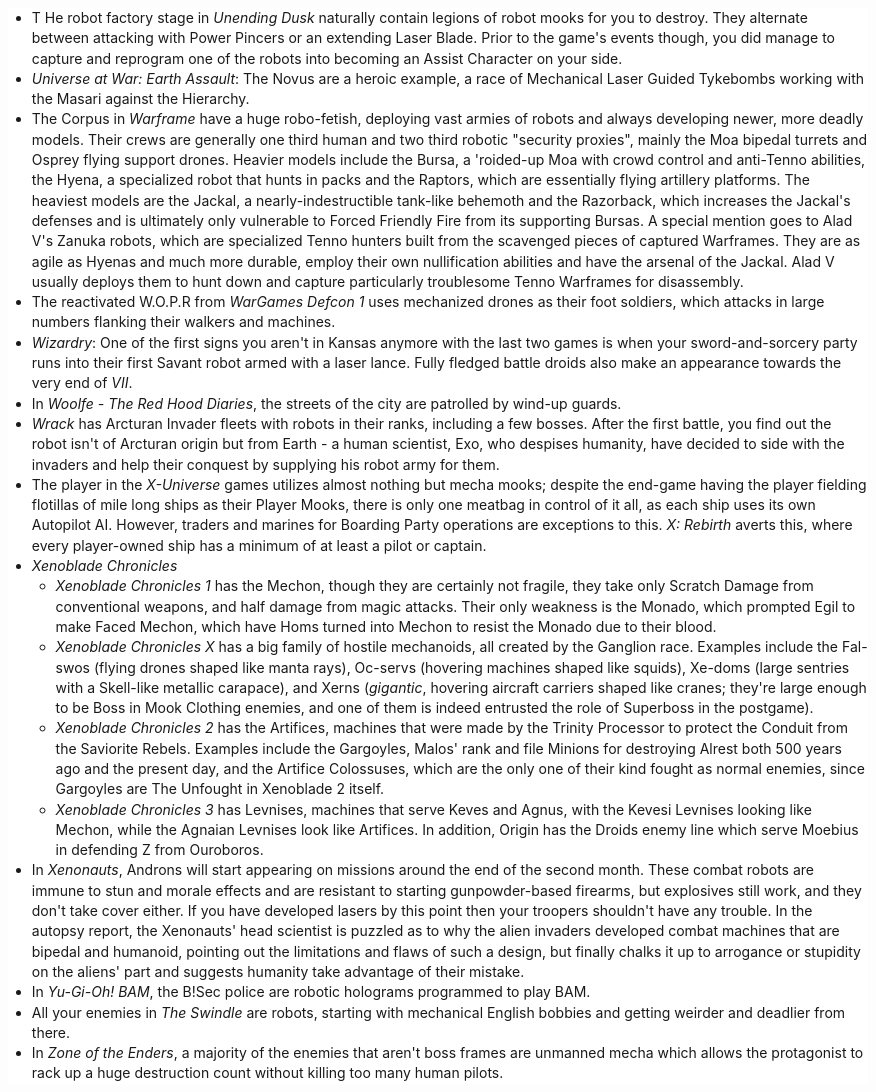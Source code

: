 -   T He robot factory stage in _Unending Dusk_ naturally contain legions of robot mooks for you to destroy. They alternate between attacking with Power Pincers or an extending Laser Blade. Prior to the game's events though, you did manage to capture and reprogram one of the robots into becoming an Assist Character on your side.
-   _Universe at War: Earth Assault_: The Novus are a heroic example, a race of Mechanical Laser Guided Tykebombs working with the Masari against the Hierarchy.
-   The Corpus in _Warframe_ have a huge robo-fetish, deploying vast armies of robots and always developing newer, more deadly models. Their crews are generally one third human and two third robotic "security proxies", mainly the Moa bipedal turrets and Osprey flying support drones. Heavier models include the Bursa, a 'roided-up Moa with crowd control and anti-Tenno abilities, the Hyena, a specialized robot that hunts in packs and the Raptors, which are essentially flying artillery platforms. The heaviest models are the Jackal, a nearly-indestructible tank-like behemoth and the Razorback, which increases the Jackal's defenses and is ultimately only vulnerable to Forced Friendly Fire from its supporting Bursas. A special mention goes to Alad V's Zanuka robots, which are specialized Tenno hunters built from the scavenged pieces of captured Warframes. They are as agile as Hyenas and much more durable, employ their own nullification abilities and have the arsenal of the Jackal. Alad V usually deploys them to hunt down and capture particularly troublesome Tenno Warframes for disassembly.
-   The reactivated W.O.P.R from _WarGames Defcon 1_ uses mechanized drones as their foot soldiers, which attacks in large numbers flanking their walkers and machines.
-   _Wizardry_: One of the first signs you aren't in Kansas anymore with the last two games is when your sword-and-sorcery party runs into their first Savant robot armed with a laser lance. Fully fledged battle droids also make an appearance towards the very end of _VII_.
-   In _Woolfe - The Red Hood Diaries_, the streets of the city are patrolled by wind-up guards.
-   _Wrack_ has Arcturan Invader fleets with robots in their ranks, including a few bosses. After the first battle, you find out the robot isn't of Arcturan origin but from Earth - a human scientist, Exo, who despises humanity, have decided to side with the invaders and help their conquest by supplying his robot army for them.
-   The player in the _X-Universe_ games utilizes almost nothing but mecha mooks; despite the end-game having the player fielding flotillas of mile long ships as their Player Mooks, there is only one meatbag in control of it all, as each ship uses its own Autopilot AI. However, traders and marines for Boarding Party operations are exceptions to this. _X: Rebirth_ averts this, where every player-owned ship has a minimum of at least a pilot or captain.
-   _Xenoblade Chronicles_
    -   _Xenoblade Chronicles 1_ has the Mechon, though they are certainly not fragile, they take only Scratch Damage from conventional weapons, and half damage from magic attacks. Their only weakness is the Monado, which prompted Egil to make Faced Mechon, which have Homs turned into Mechon to resist the Monado due to their blood.
    -   _Xenoblade Chronicles X_ has a big family of hostile mechanoids, all created by the Ganglion race. Examples include the Fal-swos (flying drones shaped like manta rays), Oc-servs (hovering machines shaped like squids), Xe-doms (large sentries with a Skell-like metallic carapace), and Xerns (_gigantic_, hovering aircraft carriers shaped like cranes; they're large enough to be Boss in Mook Clothing enemies, and one of them is indeed entrusted the role of Superboss in the postgame).
    -   _Xenoblade Chronicles 2_ has the Artifices, machines that were made by the Trinity Processor to protect the Conduit from the Saviorite Rebels. Examples include the Gargoyles, Malos' rank and file Minions for destroying Alrest both 500 years ago and the present day, and the Artifice Colossuses, which are the only one of their kind fought as normal enemies, since Gargoyles are The Unfought in Xenoblade 2 itself.
    -   _Xenoblade Chronicles 3_ has Levnises, machines that serve Keves and Agnus, with the Kevesi Levnises looking like Mechon, while the Agnaian Levnises look like Artifices. In addition, Origin has the Droids enemy line which serve Moebius in defending Z from Ouroboros.
-   In _Xenonauts_, Androns will start appearing on missions around the end of the second month. These combat robots are immune to stun and morale effects and are resistant to starting gunpowder-based firearms, but explosives still work, and they don't take cover either. If you have developed lasers by this point then your troopers shouldn't have any trouble. In the autopsy report, the Xenonauts' head scientist is puzzled as to why the alien invaders developed combat machines that are bipedal and humanoid, pointing out the limitations and flaws of such a design, but finally chalks it up to arrogance or stupidity on the aliens' part and suggests humanity take advantage of their mistake.
-   In _Yu-Gi-Oh! BAM_, the B!Sec police are robotic holograms programmed to play BAM.
-   All your enemies in _The Swindle_ are robots, starting with mechanical English bobbies and getting weirder and deadlier from there.
-   In _Zone of the Enders_, a majority of the enemies that aren't boss frames are unmanned mecha which allows the protagonist to rack up a huge destruction count without killing too many human pilots.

--*--

» Task description
Please write the data out again exactly, but do not carry over the pictures.

» Result of this exercise
Source code

: -   T He robot factory stage in _Unending Dusk_ naturally contain legions of robot mooks for you to destroy. They alternate between attacking with Power Pincers or an extending Laser Blade. Prior to the game's events though, you did manage to capture and reprogram one of the robots into becoming an Assist Character on your side.
-   _Universe at War: Earth Assault_: The Novus are a heroic example, a race of Mechanical Laser Guided Tykebombs working with the Masari against the Hierarchy.
-   The Corpus in _Warframe_ have a huge robo-fetish, deploying vast armies of robots and always developing newer, more deadly models. Their crews are generally one third human and two third robotic "security proxies", mainly the Moa bipedal turrets and Osprey flying support drones. Heavier models include the Bursa, a 'roided-up Moa with crowd control and anti-Tenno abilities, the Hyena, a specialized robot that hunts in packs and the Raptors, which are essentially flying artillery platforms. The heaviest models are the Jackal, a nearly-indestructible tank-like behemoth and the Razorback, which increases the Jackal's defenses and is ultimately only vulnerable to Forced Friendly Fire from its supporting Bursas. A special mention goes to Alad V's Zanuka robots, which are specialized Tenno hunters built from the scavenged pieces of captured Warframes. They are as agile as Hyenas and much more durable, employ their own nullification abilities and have the arsenal of the Jackal. Alad V usually deploys them to hunt down and capture particularly troublesome Tenno Warframes for disassembly.
-   The reactivated W.O.P.R from _WarGames Defcon 1_ uses mechanized drones as their foot soldiers, which attacks in large numbers flanking their walkers and machines.
-   _Wizardry_: One of the first signs you aren't in Kansas anymore with the last two games is when your sword-and-sorcery party runs into their first Savant robot armed with a laser lance. Fully fledged battle droids also make an appearance towards the very end of _VII_.
-   In _Woolfe - The Red Hood Diaries_, the streets of the city are patrolled by wind-up guards.
-   _Wrack_ has Arcturan Invader fleets with robots in their ranks, including a few bosses. After the first battle, you find out the robot isn't of Arcturan origin but from Earth - a human scientist, Exo, who despises humanity, have decided to side with the invaders and help their conquest by supplying his robot army for them.
-   The player in the _X-Universe_ games utilizes almost nothing but mecha mooks; despite the end-game having the player fielding flotillas of mile long ships as their Player Mooks, there is only one meatbag in control of it all, as each ship uses its own Autopilot AI. However, traders and marines for Boarding Party operations are exceptions to this. _X: Rebirth_ averts this, where every player-owned ship has a minimum of at least a pilot or captain.
-   _Xenoblade Chronicles_
    -   _Xenoblade Chronicles 1_ has the Mechon, though they are certainly not fragile, they take only Scratch Damage from conventional weapons, and half damage from magic attacks. Their only weakness is the Monado, which prompted Egil to make Faced Mechon, which have Homs turned into Mechon to resist the Monado due to their blood.
    -   _Xenoblade Chronicles X_ has a big family of hostile mechanoids, all created by the Ganglion race. Examples include the Fal-swos (flying drones shaped like manta rays), Oc-servs (hovering machines shaped like squids), Xe-doms (large sentries with a Skell-like metallic carapace), and Xerns (_gigantic_, hovering aircraft carriers shaped like cranes; they're large enough to be Boss in Mook Clothing enemies, and one of them is indeed entrusted the role of Superboss in the postgame).
    -   _Xenoblade Chronicles 2_ has the Artifices, machines that were made by the Trinity Processor to protect the Conduit from the Saviorite Rebels. Examples include the Gargoyles, Malos' rank and file Minions for destroying Alrest both 500 years ago and the present day, and the Artifice Colossuses, which are the only one of their kind fought as normal enemies, since Gargoyles are The Unfought in Xenoblade 2 itself.
    -   _Xenoblade Chronicles 3_ has Levnises, machines that serve Keves and Agnus, with the Kevesi Levnises looking like Mechon, while the Agnaian Levnises look like Artifices. In addition, Origin has the Droids enemy line which serve Moebius in defending Z from Ouroboros.
-   In _Xenonauts_, Androns will start appearing on missions around the end of the second month. These combat robots are immune to stun and morale effects and are resistant to starting gunpowder-based firearms, but explosives still work, and they don't take cover either. If you have developed lasers by this point then your troopers shouldn't have any trouble. In the autopsy report, the Xenonauts' head scientist is puzzled as to why the alien invaders developed combat machines that are bipedal and humanoid, pointing out the limitations and flaws of such a design, but finally chalks it up to arrogance or stupidity on the aliens' part and suggests humanity take advantage of their mistake.
-   In _Yu-Gi-Oh! BAM_, the B!Sec police are robotic holograms programmed to play BAM.
-   All your enemies in _The Swindle_ are robots, starting with mechanical English bobbies and getting weirder and deadlier from there.
-   In _Zone of the Enders_, a majority of the enemies that aren't boss frames are unmanned mecha which allows the protagonist to rack up a huge destruction count without killing too many human pilots.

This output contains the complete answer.